Farmer and author Evan Willams’ orchard grows heirloom apples.
To cultivate an apple tree—not to mention a whole orchard of them—requires patience, forbearance and perhaps even a modicum of imagination. Evan Williams developed those qualities over a lifetime of growing apples, a trade he inherited from his family, growers in Dana, North Carolina, in the heart of Henderson County’s apple country. Those traits have served him well as he has built his heirloom all-natural apple business, Barenaked Apples, featuring dozens of rare varieties from around the world. But they’ve also been essential as he launched his career as an author, with his debut novel “Ripples,” released earlier this year from SFK Press.
Williams’ roots in North Carolina’s apple growing community could scarcely go deeper. His first ancestors arrived in the area in the late 18th century with a land grant to settle this then-remote part of the state. By the time he was growing up there in the 1950s, his family had been tending apple orchards for six generations. But they were hardly unique for the area. There were few families around that weren’t involved in the apple trade. What was a little unique about the family was their deep commitment to education, and for Williams in particular, his love of reading. While some boys might sneak off to play in the woods, Williams’ guilty pleasure was books.
Although his parents encouraged him to leave the farm and go to college, he was reluctant.
“It’s a lot easier to do something you know,” he says. “And I do enjoy apple growing.” But they prevailed and he left home and pursued a career in civil engineering, working in both Atlanta and Charlotte for decades before returning to Henderson County and renovating an old storage shed on his family’s property to live in.
It was then that he started his own orchard, deciding to grow now almost-vanished heirloom varieties of apples that had been available before widespread commercial growing took hold and reduced the number of cultivars available.
“Apples are unusual in the plant world in that they do not reproduce by exact kind,” says Williams. Instead, he grafts new trees from what’s called a scion.
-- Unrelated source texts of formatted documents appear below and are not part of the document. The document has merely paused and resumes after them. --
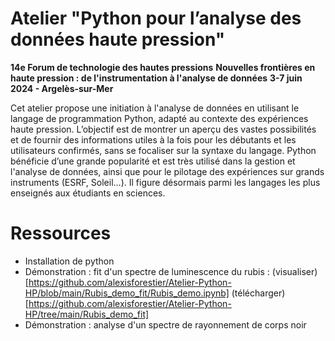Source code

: # Atelier "Python pour l’analyse des données haute pression"

__14e Forum de technologie des hautes pressions__
__Nouvelles frontières en haute pression : de l'instrumentation à l'analyse de données__
__3-7 juin 2024 - Argelès-sur-Mer__

Cet atelier propose une initiation à l'analyse de données en utilisant le langage de programmation Python, adapté au contexte des expériences haute pression. L’objectif est de montrer un aperçu des vastes possibilités et de fournir des informations utiles à la fois pour les débutants et les utilisateurs confirmés, sans se focaliser sur la syntaxe du langage. Python bénéficie d’une grande popularité et est très utilisé dans la gestion et l'analyse de données, ainsi que pour le pilotage des expériences sur grands instruments (ESRF, Soleil...). Il figure désormais parmi les langages les plus enseignés aux étudiants en sciences.

# Ressources 

* Installation de python
* Démonstration : fit d'un spectre de luminescence du rubis : (visualiser)[https://github.com/alexisforestier/Atelier-Python-HP/blob/main/Rubis_demo_fit/Rubis_demo.ipynb] (télécharger)[https://github.com/alexisforestier/Atelier-Python-HP/tree/main/Rubis_demo_fit]
* Démonstration : analyse d'un spectre de rayonnement de corps noir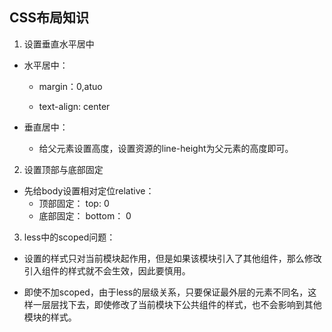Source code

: ## CSS布局知识 ##
1. 设置垂直水平居中
  - 水平居中：
    - margin：0,atuo

    - text-align: center

  - 垂直居中：
    - 给父元素设置高度，设置资源的line-height为父元素的高度即可。

2. 设置顶部与底部固定
  - 先给body设置相对定位relative：
    - 顶部固定： top: 0
    - 底部固定： bottom： 0

3. less中的scoped问题：
- 设置的样式只对当前模块起作用，但是如果该模块引入了其他组件，那么修改引入组件的样式就不会生效，因此要慎用。

- 即使不加scoped，由于less的层级关系，只要保证最外层的元素不同名，这样一层层找下去，即使修改了当前模块下公共组件的样式，也不会影响到其他模块的样式。
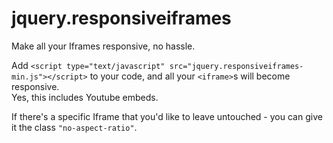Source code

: # jquery.responsiveiframes

Make all your Iframes responsive, no hassle.

Add `<script type="text/javascript" src="jquery.responsiveiframes-min.js"></script>` to your code, and all your `<iframe>`s will become responsive.  
Yes, this includes Youtube embeds.

If there's a specific Iframe that you'd like to leave untouched - you can give it the class `"no-aspect-ratio"`.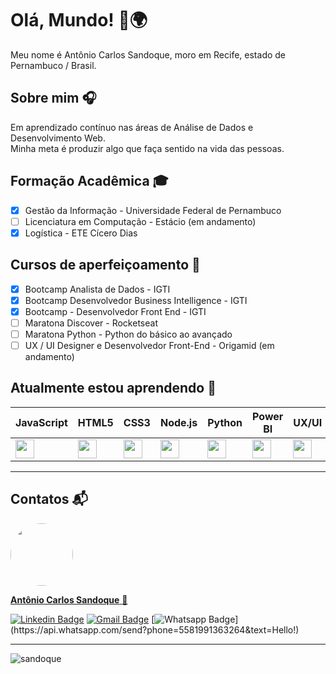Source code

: # Olá, Mundo! 👋🌍
Meu nome é Antônio Carlos Sandoque, moro em Recife, estado de Pernambuco / Brasil.

## Sobre mim 🎧
Em aprendizado contínuo nas áreas de Análise de Dados e Desenvolvimento Web.<br />
Minha meta é produzir algo que faça sentido na vida das pessoas.

## Formação Acadêmica :mortar_board:
- [x] Gestão da Informação - Universidade Federal de Pernambuco
- [ ] Licenciatura em Computação - Estácio (em andamento)
- [x] Logística - ETE Cícero Dias

## Cursos de aperfeiçoamento :blue_book:
- [x] Bootcamp Analista de Dados - IGTI
- [x] Bootcamp Desenvolvedor Business Intelligence - IGTI
- [x] Bootcamp - Desenvolvedor Front End - IGTI 
- [ ] Maratona Discover - Rocketseat
- [ ] Maratona Python - Python do básico ao avançado
- [ ] UX / UI Designer e Desenvolvedor Front-End - Origamid (em andamento)

## Atualmente estou aprendendo :floppy_disk:

|<strong> JavaScript </strong>|<strong> HTML5 </strong>|<strong> CSS3 </strong>|<strong> Node.js</strong>|<strong> Python </strong>|<strong> Power BI</strong>|<strong> UX/UI </strong>|<strong> Adobe XD </strong>|<strong> Figma</strong>
| - |-|-|-|-|-|-|-|-|
<img height="30" src="https://cdn.icon-icons.com/icons2/2108/PNG/512/javascript_icon_130900.png"/>|<img height="30" src="https://www.flaticon.com/svg/static/icons/svg/888/888859.svg"/>|<img height="30" src="https://www.flaticon.com/svg/static/icons/svg/888/888847.svg"/>|<img height="30" src="https://cdn.icon-icons.com/icons2/2107/PNG/512/file_type_node_icon_130301.png"/> |<img height="30" src="https://www.flaticon.com/svg/static/icons/svg/1822/1822899.svg"/>|<img height="30" src="https://png2.cleanpng.com/sh/2618898469134dea01d348765c948119/L0KzQYm3WcIxN6N9j5H0aYP2gLBuTgBwf5Z3RdRyLXL4g7r1hgN0NZpzjNd1bHnqdbBqhb1xd6hqip95aYbyhH7rggRiNaduRadrYUO5QoroVccybZU9RqIBN0G7RIG6UcU0P2U4TKQBNkO4Roq1kP5o/kisspng-power-bi-business-intelligence-power-pivot-data-vi-5ba3629a571ed8.0671840315374342663569.png"/>|<img height="30" src="https://library.kissclipart.com/20180904/kq/kissclipart-ui-ux-design-logo-clipart-user-interface-design-lo-dc21800b76e99a1a.jpg"/>|<img height="30" src="https://www.flaticon.com/svg/vstatic/svg/552/552224.svg?token=exp=1612411021~hmac=e80b0edc557deb17247c166d4f3cab07"/>|<img height="30" src="https://cdn.icon-icons.com/icons2/2699/PNG/512/figma_logo_icon_170157.png"/>

---
## Contatos :mailbox_with_mail:

<a href="https://www.linkedin.com/in/sandoque/">
 <img style="border-radius: 50%;" src="https://user-images.githubusercontent.com/65127683/95398436-20bcbf00-08dc-11eb-95a3-d1aaedc987d0.jpg" width="100px;" alt=""/></a>
 <br />
 
 <a href="https://www.linkedin.com/in/sandoque/"> <b> Antônio Carlos Sandoque</b> </a> <a href="https://www.linkedin.com/in/sandoque/" title="Sandoque">🚀</a> <br />
 
[![Linkedin Badge](https://img.shields.io/badge/-Sandoque-blue?style=flat-square&logo=Linkedin&logoColor=white&link=https://www.linkedin.com/in/sandoque/)](https://www.linkedin.com/in/sandoque/) [![Gmail Badge](https://img.shields.io/badge/-acsandoque@gmail.com-c14438?style=flat-square&logo=Gmail&logoColor=white&link=mailto:acsandoque@gmail.com)](mailto:acsandoque@gmail.com) [![Whatsapp Badge](https://img.shields.io/badge/-Whatsapp-4CA143?style=flat-square&labelColor=4CA143&logo=whatsapp&logoColor=white&link=https://api.whatsapp.com/send?phone=5581991363264&text=Hello!)](https://api.whatsapp.com/send?phone=5581991363264&text=Hello!)

---

<p><img align="center" src="https://github-readme-stats.vercel.app/api/top-langs/?username=sandoque&layout=compact" alt="sandoque" /></p>
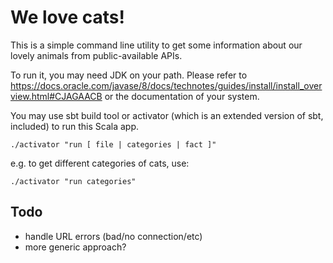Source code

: # We love cats!

This is a simple command line utility to
get some information about our lovely animals from
public-available APIs.

To run it, you may need JDK on your path. Please refer to
https://docs.oracle.com/javase/8/docs/technotes/guides/install/install_overview.html#CJAGAACB
or the documentation of your system.

You may use sbt build tool or activator (which is an extended version of sbt, included) 
to run this Scala app.

    ./activator "run [ file | categories | fact ]"

e.g. to get different categories of cats, use:

    ./activator "run categories"


## Todo

- handle URL errors (bad/no connection/etc)
- more generic approach?
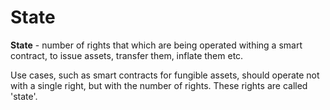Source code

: # State

**State** - number of rights that which are being operated withing a smart contract, to issue assets, transfer them, inflate them etc.

Use cases, such as smart contracts for fungible assets, should operate not with a single right, but with the number of rights. These rights are called 'state'.

#### 

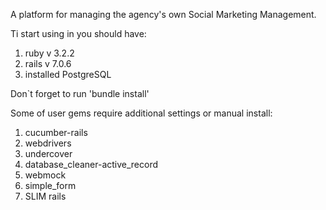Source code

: A platform for managing the agency's own Social Marketing Management.

Ti start using in you should have:
1) ruby v 3.2.2
2) rails v 7.0.6
3) installed PostgreSQL 

Don`t forget to run 'bundle install'

Some of user gems require additional settings or manual install:
1) cucumber-rails
2) webdrivers
3) undercover
4) database_cleaner-active_record
5) webmock
6) simple_form
7) SLIM rails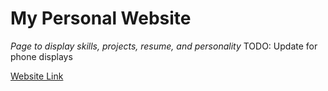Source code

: # My Personal Website
*Page to display skills, projects, resume, and personality*
TODO: Update for phone displays

[Website Link](https://nickhildebrant.github.io/personal-website/)
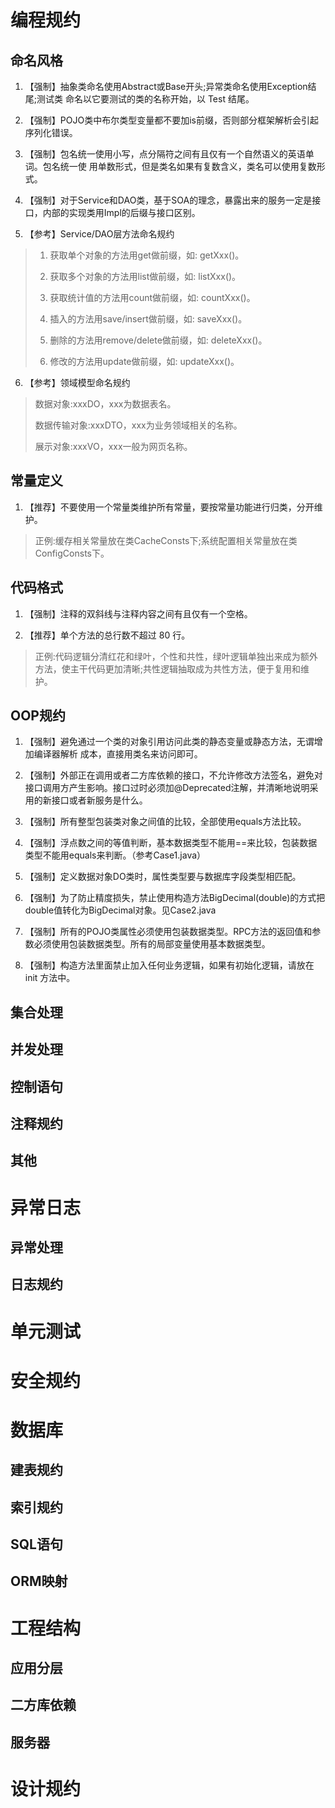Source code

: # 编程规约
## 命名风格
1. 【强制】抽象类命名使用Abstract或Base开头;异常类命名使用Exception结尾;测试类 命名以它要测试的类的名称开始，以 Test 结尾。

2. 【强制】POJO类中布尔类型变量都不要加is前缀，否则部分框架解析会引起序列化错误。

3. 【强制】包名统一使用小写，点分隔符之间有且仅有一个自然语义的英语单词。包名统一使 用单数形式，但是类名如果有复数含义，类名可以使用复数形式。

4. 【强制】对于Service和DAO类，基于SOA的理念，暴露出来的服务一定是接口，内部的实现类用Impl的后缀与接口区别。

5. 【参考】Service/DAO层方法命名规约
> 1) 获取单个对象的方法用get做前缀，如: getXxx()。
> 
> 2) 获取多个对象的方法用list做前缀，如: listXxx()。 
> 
> 3) 获取统计值的方法用count做前缀，如: countXxx()。
> 
> 4) 插入的方法用save/insert做前缀，如: saveXxx()。
> 
> 5) 删除的方法用remove/delete做前缀，如: deleteXxx()。
> 
> 6) 修改的方法用update做前缀，如: updateXxx()。

6. 【参考】领域模型命名规约
> 数据对象:xxxDO，xxx为数据表名。
>
> 数据传输对象:xxxDTO，xxx为业务领域相关的名称。
>
> 展示对象:xxxVO，xxx一般为网页名称。

## 常量定义
1. 【推荐】不要使用一个常量类维护所有常量，要按常量功能进行归类，分开维护。 
> 正例:缓存相关常量放在类CacheConsts下;系统配置相关常量放在类 ConfigConsts下。


## 代码格式
1. 【强制】注释的双斜线与注释内容之间有且仅有一个空格。

2. 【推荐】单个方法的总行数不超过 80 行。
> 正例:代码逻辑分清红花和绿叶，个性和共性，绿叶逻辑单独出来成为额外方法，使主干代码更加清晰;共性逻辑抽取成为共性方法，便于复用和维护。

## OOP规约
1. 【强制】避免通过一个类的对象引用访问此类的静态变量或静态方法，无谓增加编译器解析 成本，直接用类名来访问即可。

2. 【强制】外部正在调用或者二方库依赖的接口，不允许修改方法签名，避免对接口调用方产生影响。接口过时必须加@Deprecated注解，并清晰地说明采用的新接口或者新服务是什么。

3. 【强制】所有整型包装类对象之间值的比较，全部使用equals方法比较。

4. 【强制】浮点数之间的等值判断，基本数据类型不能用==来比较，包装数据类型不能用equals来判断。（参考Case1.java）

5. 【强制】定义数据对象DO类时，属性类型要与数据库字段类型相匹配。

6. 【强制】为了防止精度损失，禁止使用构造方法BigDecimal(double)的方式把 double值转化为BigDecimal对象。见Case2.java

7. 【强制】所有的POJO类属性必须使用包装数据类型。RPC方法的返回值和参数必须使用包装数据类型。所有的局部变量使用基本数据类型。

8. 【强制】构造方法里面禁止加入任何业务逻辑，如果有初始化逻辑，请放在 init 方法中。


## 集合处理


## 并发处理


## 控制语句


## 注释规约


## 其他

# 异常日志
## 异常处理


## 日志规约


# 单元测试


# 安全规约


# 数据库
## 建表规约


## 索引规约


## SQL语句


## ORM映射


# 工程结构
## 应用分层


## 二方库依赖


## 服务器

# 设计规约
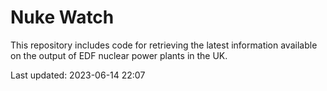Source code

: # Nuke Watch

This repository includes code for retrieving the latest information available on the output of EDF nuclear power plants in the UK.

Last updated: 2023-06-14 22:07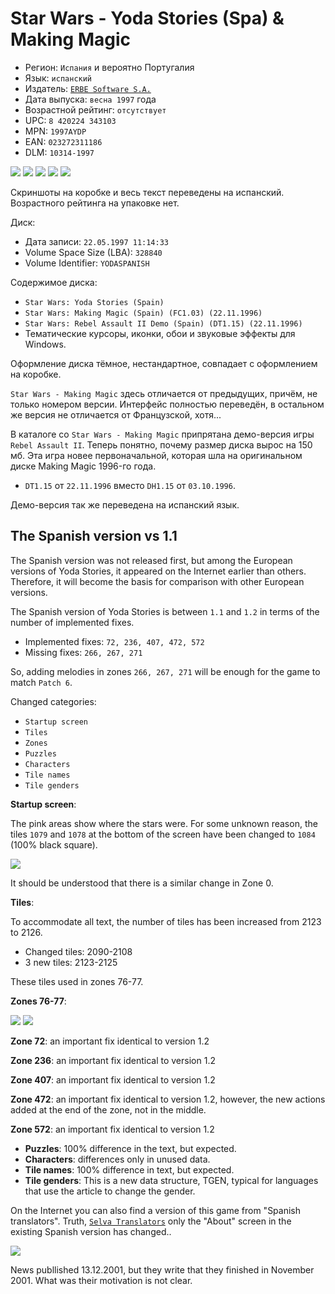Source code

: Star Wars - Yoda Stories (Spa) & Making Magic
=============================================

* Регион: `Испания` и вероятно Португалия
* Язык: `испанский`
* Издатель: [`ERBE Software S.A.`](http://web.archive.org/web/19990209054839/http://www.teknoland.es/erbe/)
* Дата выпуска: `весна 1997` года
* Возрастной рейтинг: `отсутствует`
* UPC: `8 420224 343103`
* MPN: `1997AYDP`
* EAN: `023272311186`
* DLM: `10314-1997`

[![](images/cover/thumb/yoda-stories-spain-box-front.jpg)](images/cover/yoda-stories-spain-box-front.jpg)
[![](images/cover/thumb/yoda-stories-spain-box-back.jpg)](images/cover/yoda-stories-spain-box-back.jpg)
[![](images/cover/thumb/yoda-stories-spain-jewel-case-front.jpg)](images/cover/yoda-stories-spain-jewel-case-front.jpg)
[![](images/cover/thumb/yoda-stories-spain-jewel-case-back.jpg)](images/cover/yoda-stories-spain-jewel-case-back.jpg)
[![](images/cover/thumb/yoda-stories-spain-disk-front.jpg)](images/cover/yoda-stories-spain-disk-front.jpg)

Скриншоты на коробке и весь текст переведены на испанский. Возрастного рейтинга на упаковке нет.

Диск:

* Дата записи: `22.05.1997 11:14:33`
* Volume Space Size (LBA): `328840`
* Volume Identifier: `YODASPANISH`

Содержимое диска:

* `Star Wars: Yoda Stories (Spain)`
* `Star Wars: Making Magic (Spain) (FC1.03) (22.11.1996)`
* `Star Wars: Rebel Assault II Demo (Spain) (DT1.15) (22.11.1996)`
* Тематические курсоры, иконки, обои и звуковые эффекты для Windows.

Оформление диска тёмное, нестандартное, совпадает с оформлением на коробке.

`Star Wars - Making Magic` здесь отличается от предыдущих, причём, не только номером версии.
Интерфейс полностью переведён, в остальном же версия не отличается от Французской, хотя...

В каталоге со `Star Wars - Making Magic` припрятана демо-версия игры `Rebel Assault II`.
Теперь понятно, почему размер диска вырос на 150 мб.
Эта игра новее первоначальной, которая шла на оригинальном диске Making Magic 1996-го года.

* `DT1.15` от `22.11.1996` вместо `DH1.15` от `03.10.1996`.

Демо-версия так же переведена на испанский язык.


The Spanish version vs 1.1 
--------------------------

The Spanish version was not released first, but among the European versions of Yoda Stories, 
it appeared on the Internet earlier than others.
Therefore, it will become the basis for comparison with other European versions.

The Spanish version of Yoda Stories is between `1.1` and `1.2` in terms of the number of implemented fixes.

* Implemented fixes: `72, 236, 407, 472, 572`
* Missing fixes: `266, 267, 271`

So, adding melodies in zones `266, 267, 271` will be enough for the game to match `Patch 6`.

Changed categories:

* `Startup screen`
* `Tiles`
* `Zones`
* `Puzzles`
* `Characters`
* `Tile names`
* `Tile genders`

**Startup screen**:

The pink areas show where the stars were.
For some unknown reason, the tiles `1079` and `1078` at the bottom of the screen have been changed to `1084` (100% black square).

![](images/zones/z000-diff.png)

It should be understood that there is a similar change in Zone 0.

**Tiles**:

To accommodate all text, the number of tiles has been increased from 2123 to 2126.

* Changed tiles: 2090-2108
* 3 new tiles: 2123-2125

These tiles used in zones 76-77.

**Zones 76-77**:

![](images/zones/076sp.png) ![](images/zones/077sp.png)

**Zone 72**: an important fix identical to version 1.2

**Zone 236**: an important fix identical to version 1.2

**Zone 407**: an important fix identical to version 1.2

**Zone 472**: an important fix identical to version 1.2, however, the new actions added at the end of the zone, not in the middle.

**Zone 572**: an important fix identical to version 1.2

* **Puzzles**: 100% difference in the text, but expected.
* **Characters**: differences only in unused data.
* **Tile names**: 100% difference in text, but expected.
* **Tile genders**: This is a new data structure, TGEN, typical for languages that use the article to change the gender.

On the Internet you can also find a version of this game from "Spanish translators".
Truth, [`Selva Translators`](https://www.angelfire.com/emo/translations/traducciones/yoda/traducciones_yoda.htm)
only the "About" screen in the existing Spanish version has changed..

![](images/dialogs/selva.png)

News publlished 13.12.2001, but they write that they finished in November 2001. What was their motivation is not clear.

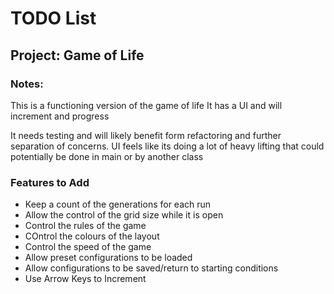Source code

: # TODO List

## Project: Game of Life

### Notes:

This is a functioning version of the game of life
It has a UI and will increment and progress

It needs testing and will likely benefit form refactoring and further separation of concerns. UI feels like its doing a lot of heavy lifting that could potentially be done in main or by another class

### Features to Add
- Keep a count of the generations for each run
- Allow the control of the grid size while it is open
- Control the rules of the game
- COntrol the colours of the layout
- Control the speed of the game
- Allow preset configurations to be loaded
- Allow configurations to be saved/return to starting conditions
- Use Arrow Keys to Increment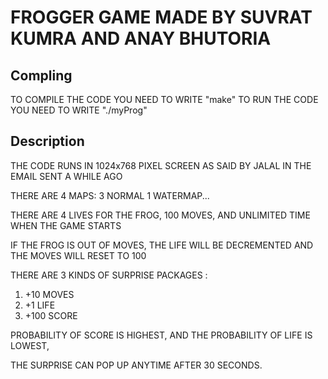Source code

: # FROGGER GAME MADE BY SUVRAT KUMRA AND ANAY BHUTORIA

## Compling
TO COMPILE THE CODE YOU NEED TO WRITE "make"
TO RUN THE CODE YOU NEED TO WRITE "./myProg"

## Description
THE CODE RUNS IN 1024x768 PIXEL SCREEN AS SAID BY JALAL IN THE EMAIL SENT A WHILE AGO

THERE ARE 4 MAPS: 3 NORMAL 1 WATERMAP...

THERE ARE 4 LIVES FOR THE FROG, 100 MOVES, AND UNLIMITED TIME WHEN THE GAME STARTS

IF THE FROG IS OUT OF MOVES, THE LIFE WILL BE DECREMENTED AND THE MOVES WILL RESET TO 100

THERE ARE 3 KINDS OF SURPRISE PACKAGES : 
1. +10 MOVES
2. +1 LIFE
3. +100 SCORE

PROBABILITY OF SCORE IS HIGHEST, AND THE PROBABILITY OF LIFE IS LOWEST, 

THE SURPRISE CAN POP UP ANYTIME AFTER 30 SECONDS.
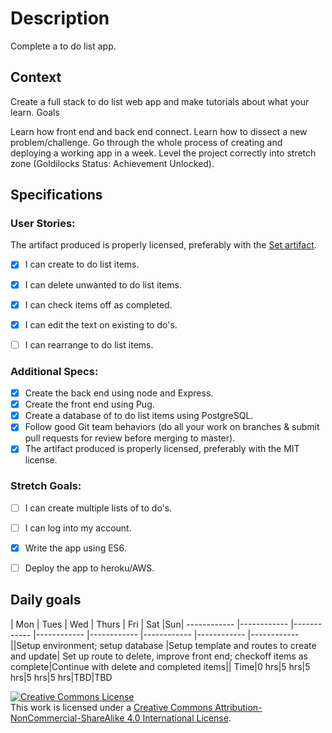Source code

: # Description
Complete a to do list app.

## Context
Create a full stack to do list web app and make tutorials about what your learn.
Goals

Learn how front end and back end connect.
Learn how to dissect a new problem/challenge.
Go through the whole process of creating and deploying a working app in a week.
Level the project correctly into stretch zone (Goldilocks Status: Achievement Unlocked).

## Specifications

### User Stories:
The artifact produced is properly licensed, preferably with the [Set artifact](https://github.com/eobaah/judicious-ostrich).
- [x] I can create to do list items.
- [x] I can delete unwanted to do list items.
- [X] I can check items off as completed.
- [x] I can edit the text on existing to do's.
- [ ] I can rearrange to do list items.


### Additional Specs:
- [x] Create the back end using node and Express.
- [x] Create the front end using Pug.
- [x] Create a database of to do list items using PostgreSQL.
- [x] Follow good Git team behaviors (do all your work on branches & submit pull requests for review before merging to master).
- [x] The artifact produced is properly licensed, preferably with the MIT license.

### Stretch Goals:
- [ ] I can create multiple lists of to do's.
- [ ] I can log into my account.
- [x] Write the app using ES6.
- [ ] Deploy the app to heroku/AWS.


## Daily goals
| Mon | Tues | Wed | Thurs | Fri | Sat |Sun|
------------ |------------ |------------ |------------ |------------ |------------ |------------ |------------
||Setup environment; setup database |Setup template and routes to create and update| Set up route to delete, improve front end; checkoff items as complete|Continue with delete and completed items||
  Time|0 hrs|5 hrs|5 hrs|5 hrs|5 hrs|TBD|TBD



<!-- LICENSE -->

<a rel="license" href="http://creativecommons.org/licenses/by-nc-sa/4.0/"><img alt="Creative Commons License" style="border-width:0" src="https://i.creativecommons.org/l/by-nc-sa/4.0/80x15.png" /></a>
<br />This work is licensed under a <a rel="license" href="http://creativecommons.org/licenses/by-nc-sa/4.0/">Creative Commons Attribution-NonCommercial-ShareAlike 4.0 International License</a>.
He uses scions (sprouts that grow where the previous winter’s pruning cuts were made) then “bench grafts” them to the rootstock of heirloom variety. If all goes well, the new tree will produce fruit about two years later. Williams is currently growing a tantalizing array of varieties of apples from the rich, juicy Scarlet Nonpareil to sweet, greenish-yellow Reinette Grise de Portugal, selling them in Hendersonville’s curb market.
But even as he began grafting trees, Williams began to graft stories—taking memories from the farm as well incidents from his family’s past, fusing them to new shoots of imagination with wordsmithing and creativity. He started writing poetry and short stories, eventually producing the hybrid memoir, “One Apple at a Time,” based on his grandfather’s life.
But he was drawn to fiction. “Fiction can be anything you want. You have license,” he says. To learn the art of fiction, he enrolled in Charlotte’s Queens University low-residency MFA program, producing “Ripples” as his master’s project.
“Ripples” tells the story of Ben Bramley (named for an heirloom English apple variety), a man who left his small apple-growing community of Abundance and returns to find that he has more than outgrown the strictures of small town society. A runner who logs his miles to maintain his mental health, Bramley finds that he can no longer outrun his past.
While Willams’ life path may bear some similarities to that of his main character, “Ripples” is not biographical fiction,” he says. Abundance isn’t Dana, he says, although he certainly drew upon his own experiences while writing the book.
“I took a lot of license.” But Bramley’s struggles with the dogmatism of his community reflects his own. Growing up, he said, “four churches within a half mile was just normal.” He even worked as a minister on the side while pursuing his civil engineering career.
Williams’ themes and writing have drawn comparisons to some of North Carolina’s most vaunted writers, including Thomas Wolfe and Ron Rash. “I’m flattered at the comparison,” he says. but that’s not his goal. As he writes, he keeps a quote on his wall to guide him: “I’d rather fail in originality than succeed in imitation.”
Like the orchard he’s patiently tending, he’s cultivating stories with careful attention, letting the creative process take its course.